Theatre / puppetry
Puppetry from Bristol to the world
Bristol has long held a reputation as one of the UK’s most inventive creative hubs, and its puppetry and animation scene is no exception.
The city has nurtured a distinctive blend of experimental storytelling and traditional craft.
Jan-Erik Skarby, an internationally respected curator of puppetry and visual theatre, recently declared: “What Manchester is to music, Bristol is to puppetry.”
Bristol is course home to the world-beating Aardman Animations, whose global success has helped cement our city’s reputation for visual storytelling in all its forms.
Alongside that international presence, companies like Opposable Thumb Theatre continue to shape a fiercely original live performance culture, building devoted audiences in venues such as Tobacco Factory Theatres.
That relationship will soon reach a milestone – though perhaps not an entirely trustworthy one.
Coulrophobia is one of the company’s standout works and has played for more than a decade everywhere from the Arctic Circle to Tokyo.
At the end of April, it returns for what is billed as its final Bristol run; albeit with a wink.
The company has, after all, cheekily declared a previous run to be the last ever outing, so we might treat this latest farewell with a degree of scepticism.
Still, whether or not it proves truly final, the excitement is real.
Coulrophobia is at Tobacco Factory Theatres from April 30 to May 2 – photo: Opposable Thumb Theatre
Performed by Dik Downey and Adam Blake, Coulrophobia is a masterclass in controlled chaos – equal parts absurd, unsettling, and laugh-out-loud funny.
For many, it represents the very best of Bristol’s puppetry culture: bold, strange and fiercely original, with a confidence that comes from years of honing a distinctive voice.
But it’s what happens immediately after the final curtain falls that elevates this moment from a local theatre event into something approaching legend.
When the last performance wraps at 9pm on Saturday, May 2, most performers might celebrate, rest or – at the very least – sleep.
Not Dik Downey.
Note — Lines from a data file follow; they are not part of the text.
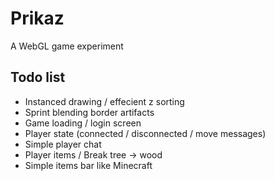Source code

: # Prikaz
A WebGL game experiment

## Todo list
- Instanced drawing / effecient z sorting
- Sprint blending border artifacts
- Game loading / login screen
- Player state (connected / disconnected / move messages)
- Simple player chat
- Player items / Break tree -> wood
- Simple items bar like Minecraft
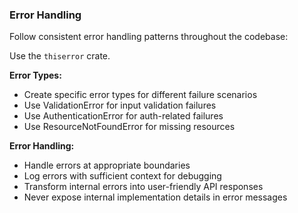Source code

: 
### Error Handling

Follow consistent error handling patterns throughout the codebase:

Use the `thiserror` crate.

**Error Types:**
- Create specific error types for different failure scenarios
- Use ValidationError for input validation failures
- Use AuthenticationError for auth-related failures
- Use ResourceNotFoundError for missing resources

**Error Handling:**
- Handle errors at appropriate boundaries
- Log errors with sufficient context for debugging
- Transform internal errors into user-friendly API responses
- Never expose internal implementation details in error messages



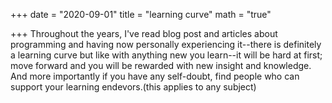 +++
date = "2020-09-01"
title = "learning curve"
math = "true"

+++
Throughout the years, I've read blog post and articles about programming and having now personally experiencing it--there is definitely a learning curve but like with anything new you learn--it will be hard at first; move forward and you will be rewarded with new insight and knowledge. And more importantly if you have any self-doubt, find people who can support your learning endevors.(this applies to any subject)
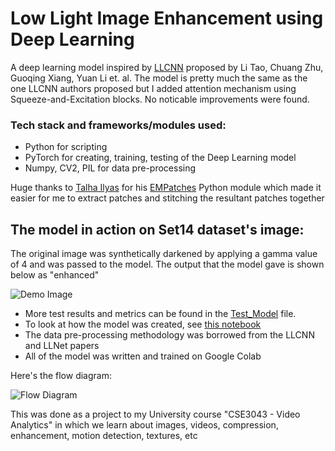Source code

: # Low Light Image Enhancement using Deep Learning
A deep learning model inspired by <a href="https://ieeexplore.ieee.org/document/8305143">LLCNN</a> proposed by Li Tao, Chuang Zhu, Guoqing Xiang, Yuan Li et. al. The model is pretty much the same as the one LLCNN authors proposed but I added attention mechanism using Squeeze-and-Excitation blocks. No noticable improvements were found.

### Tech stack and frameworks/modules used:
- Python for scripting
- PyTorch for creating, training, testing of the Deep Learning model
- Numpy, CV2, PIL for data pre-processing
  
Huge thanks to <a href="https://github.com/Mr-TalhaIlyas/">Talha Ilyas</a> for his <a href="https://github.com/Mr-TalhaIlyas/EMPatches">EMPatches</a> Python module which made it easier for me to extract patches and stitching the resultant patches together

## The model in action on Set14 dataset's image:

The original image was synthetically darkened by applying a gamma value of 4 and was passed to the model. The output that the model gave is shown below as "enhanced"

![Demo Image](https://imgur.com/25khCMs.png)

- More test results and metrics can be found in the <a href="https://github.com/Rakeshkumar-7/image-enhancement-deep-learning/blob/main/Test_Model.ipynb">Test_Model</a> file. 
- To look at how the model was created, see <a href="https://github.com/Rakeshkumar-7/image-enhancement-deep-learning/blob/main/Research_Image_Enhancement.ipynb">this notebook</a>
- The data pre-processing methodology was borrowed from the LLCNN and LLNet papers
- All of the model was written and trained on Google Colab

Here's the flow diagram:

![Flow Diagram](https://imgur.com/SzMLASZ.png)

This was done as a project to my University course "CSE3043 - Video Analytics" in which we learn about images, videos, compression, enhancement, motion detection, textures, etc
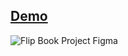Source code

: ## [Demo](https://www.figma.com/proto/a2S0OBTCiBpUU3xguaUkDO/Flip-Book-Cards-Notes-and-Summaries-(Community)?type=design&node-id=208-104&t=UyQNRSkZ5R5tAnAc-1&scaling=min-zoom&page-id=0%3A1&starting-point-node-id=208%3A104&mode=design) 

![Flip Book Project Figma](https://github.com/allansengo/Flip-Book-Project-Template/assets/161727414/a1533ea0-04a1-4356-96e9-0bed919c8a70)
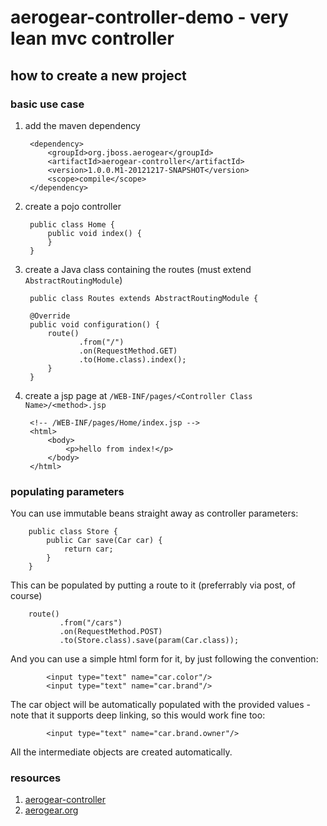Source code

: # aerogear-controller-demo - very lean mvc controller

## how to create a new project

### basic use case
1. add the maven dependency

        <dependency>
            <groupId>org.jboss.aerogear</groupId>
            <artifactId>aerogear-controller</artifactId>
            <version>1.0.0.M1-20121217-SNAPSHOT</version>
            <scope>compile</scope>
        </dependency>

1. create a pojo controller

        public class Home {
            public void index() {
            }
        }

1. create a Java class containing the routes (must extend `AbstractRoutingModule`)

        public class Routes extends AbstractRoutingModule {

        @Override
        public void configuration() {
            route()
                   .from("/")
                   .on(RequestMethod.GET)
                   .to(Home.class).index();
            }
        }

1. create a jsp page at `/WEB-INF/pages/<Controller Class Name>/<method>.jsp`

        <!-- /WEB-INF/pages/Home/index.jsp -->
        <html>
            <body>
                <p>hello from index!</p>
            </body>
        </html>
        
### populating parameters

You can use immutable beans straight away as controller parameters:

        public class Store {
            public Car save(Car car) {
                return car;
            }
        }

This can be populated by putting a route to it (preferrably via post, of course)

        route()
               .from("/cars")
               .on(RequestMethod.POST)
               .to(Store.class).save(param(Car.class));


And you can use a simple html form for it, by just following the convention:

            <input type="text" name="car.color"/>
            <input type="text" name="car.brand"/>

The car object will be automatically populated with the provided values - note that it supports deep linking, so this would work fine too:

            <input type="text" name="car.brand.owner"/>

All the intermediate objects are created automatically.

### resources
1. [aerogear-controller](https://github.com/aerogear/aerogear-controller)
1. [aerogear.org](http://aerogear.org/)
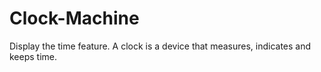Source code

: # Clock-Machine

Display the time feature.
A clock is a device that measures, indicates and keeps time.
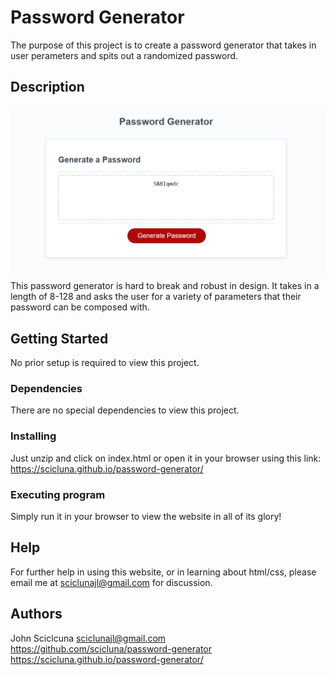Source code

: # Password Generator

The purpose of this project is to create a password generator that takes in user perameters and spits out a randomized password.

## Description

![Website Screenshot](./assets/Screenshot%202022-12-11%20115421.png)
This password generator is hard to break and robust in design. It takes in a length of 8-128 and asks the user for a variety of parameters that their password can be composed with.

## Getting Started

No prior setup is required to view this project.

### Dependencies

There are no special dependencies to view this project.

### Installing

Just unzip and click on index.html or open it in your browser using this link: https://scicluna.github.io/password-generator/

### Executing program

Simply run it in your browser to view the website in all of its glory!

## Help

For further help in using this website, or in learning about html/css, please email me at sciclunajl@gmail.com for discussion.

## Authors

John Sciclcuna
sciclunajl@gmail.com  
https://github.com/scicluna/password-generator
https://scicluna.github.io/password-generator/
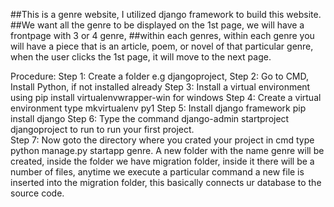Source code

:##This is a genre website, I utilized django framework to build this website.
##We want all the genre to be displayed on the 1st page, we will have a frontpage with 3 or 4 genre, 
##within each genres, within each genre you will have a piece that is an article, poem, or novel of that particular genre, when the user clicks
the 1st page, it will move to the next page.

Procedure:
Step 1: Create a folder e.g djangoproject,
Step 2: Go to CMD, Install Python, if not installed already
Step 3: Install a virtual environment using pip install virtualenvwrapper-win for windows
Step 4: Create a virtual environment type mkvirtualenv py1 
Step 5: Install django framework pip install django
Step 6: Type the command django-admin startproject djangoproject to run to run your first project.  
Step 7: Now goto the directory where you crated your project in cmd type python manage.py startapp genre. A new folder with the name genre will be
created, inside the folder we have migration folder, inside it there will be a number of files, anytime we execute a particular command a
new file is inserted into the migration folder, this basically connects ur database to the source code.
Twenty-one hours later, he will step onto a stage in Lleida, having travelled roughly 2,000 kilometres from Bristol via Barcelona, to perform a different show Don Quixote (is a very big book) at 6pm on May 3.
The sheer logistics are dizzying: a late-night pack-down, early-morning flight, a 90-minute transfer inland – and then straight into performance mode.
It’s the kind of turnaround that touring musicians might balk at, let alone a puppeteer whose work demands intense physical precision, vocal control, and emotional stamina.
Yet for Downey, it seems entirely in character.
What makes this feat even more compelling is the timing within his career. While many performers begin to slow down after decades in the industry, Downey appears to be accelerating.
His work has gained increasing recognition across the UK and beyond, marking a late flowering that has seen him become one of the most admired figures in contemporary puppetry.
There’s something deeply inspiring about that trajectory: a reminder that creative peaks are not bound to youth, and that mastery can emerge – and re-emerge – over time.

Dik Downey in Don Quixote (is a very big book) – photo: Vendy Hlavacek
In many ways, this whirlwind weekend encapsulates both the spirit of Bristol’s puppetry and animation scene and Downey’s personal journey within it.
It is inventive, slightly mad, logistically improbable and driven by a deep love of performance.
And whether or not Coulrophobia really is taking its final bow this time, one thing is certain: Bristol audiences will be watching closely.
Because with artists like Downey, there’s always the sense that something remarkable is about to happen.